From the f.lux release notes:
In this new build, we've exposed one of our models of how the light from screens affects your body (based on your screens' sizes, and using our 5,000-person survey to approximate your viewing distance). As you adjust settings in f.lux now (or even as you change your laptop's backlight, which is important), you'll see one of five common-sense scores for how much light you're seeing:
- Bright as Day
- Ready to Work
- Staying up Later
- Winding Down
- Circadian Darkness
In addition, f.lux says you'll now see a measure of how much light your seeing measured as "% daylight." The preferences menu will also now tell you how light is offsetting your circadian rhythm based on time of day, indicating whether the light you're seeing is "advancing" or "delaying" your internal clock depending on time of day.
Here's a look at some of the other changes in f.lux version 4.21:
- Notifications are redesigned, when you use the hotkeys (alt-pgup, alt-end, etc)

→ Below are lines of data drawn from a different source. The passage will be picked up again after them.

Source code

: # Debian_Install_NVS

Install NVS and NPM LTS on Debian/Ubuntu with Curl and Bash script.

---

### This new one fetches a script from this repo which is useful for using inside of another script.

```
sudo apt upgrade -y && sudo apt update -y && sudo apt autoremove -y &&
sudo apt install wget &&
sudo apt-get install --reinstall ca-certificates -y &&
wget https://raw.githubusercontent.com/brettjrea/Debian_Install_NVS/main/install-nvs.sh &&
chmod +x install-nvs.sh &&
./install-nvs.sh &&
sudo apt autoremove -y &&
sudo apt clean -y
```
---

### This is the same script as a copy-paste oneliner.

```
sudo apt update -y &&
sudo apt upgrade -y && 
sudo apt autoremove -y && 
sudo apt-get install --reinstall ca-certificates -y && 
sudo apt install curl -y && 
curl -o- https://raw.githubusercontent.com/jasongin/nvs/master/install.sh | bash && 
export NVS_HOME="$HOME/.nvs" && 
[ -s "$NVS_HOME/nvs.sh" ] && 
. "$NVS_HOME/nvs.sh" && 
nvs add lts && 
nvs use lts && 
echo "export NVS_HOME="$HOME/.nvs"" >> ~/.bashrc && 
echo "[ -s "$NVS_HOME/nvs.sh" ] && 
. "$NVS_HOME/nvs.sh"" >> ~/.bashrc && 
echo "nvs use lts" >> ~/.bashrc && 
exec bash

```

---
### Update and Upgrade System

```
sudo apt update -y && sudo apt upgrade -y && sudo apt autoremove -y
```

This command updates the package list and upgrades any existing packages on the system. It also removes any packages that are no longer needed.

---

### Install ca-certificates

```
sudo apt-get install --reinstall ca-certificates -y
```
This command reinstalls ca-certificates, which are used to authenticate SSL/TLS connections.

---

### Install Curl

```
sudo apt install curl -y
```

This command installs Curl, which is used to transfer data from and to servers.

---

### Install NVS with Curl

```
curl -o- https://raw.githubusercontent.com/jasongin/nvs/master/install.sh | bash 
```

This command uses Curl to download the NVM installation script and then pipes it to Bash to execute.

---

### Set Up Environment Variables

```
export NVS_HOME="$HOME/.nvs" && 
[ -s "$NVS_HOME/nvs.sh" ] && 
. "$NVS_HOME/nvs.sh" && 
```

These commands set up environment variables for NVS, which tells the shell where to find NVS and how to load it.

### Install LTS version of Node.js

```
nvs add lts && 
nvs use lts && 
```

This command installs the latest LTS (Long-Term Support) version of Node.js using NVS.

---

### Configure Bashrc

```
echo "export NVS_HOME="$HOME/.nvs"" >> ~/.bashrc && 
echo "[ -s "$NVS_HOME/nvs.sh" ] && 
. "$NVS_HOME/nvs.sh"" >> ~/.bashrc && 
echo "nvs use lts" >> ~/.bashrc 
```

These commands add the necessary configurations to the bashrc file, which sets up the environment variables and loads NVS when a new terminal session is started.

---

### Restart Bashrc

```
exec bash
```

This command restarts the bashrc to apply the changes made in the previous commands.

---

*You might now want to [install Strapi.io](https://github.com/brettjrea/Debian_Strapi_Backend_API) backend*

- Some extra support for wide color ranges on Windows 7
- Gaming mode (safe mode) is removed, because we've incorporated everything it does, finally. Use "very fast" transitions if you notice problems
- We now ask for the "earliest" time you wake up, to clarify what you should do when you have a variable schedule
All of this is in addition to a new bedtime feature f.lux introduced in its previous beta release. When combined, both updates should make it easier to get some insight into how those work sessions in the wee hours of the morning are impacting your quality of sleep.
To check out the latest beta release, you can give it a download at the f.lux forums.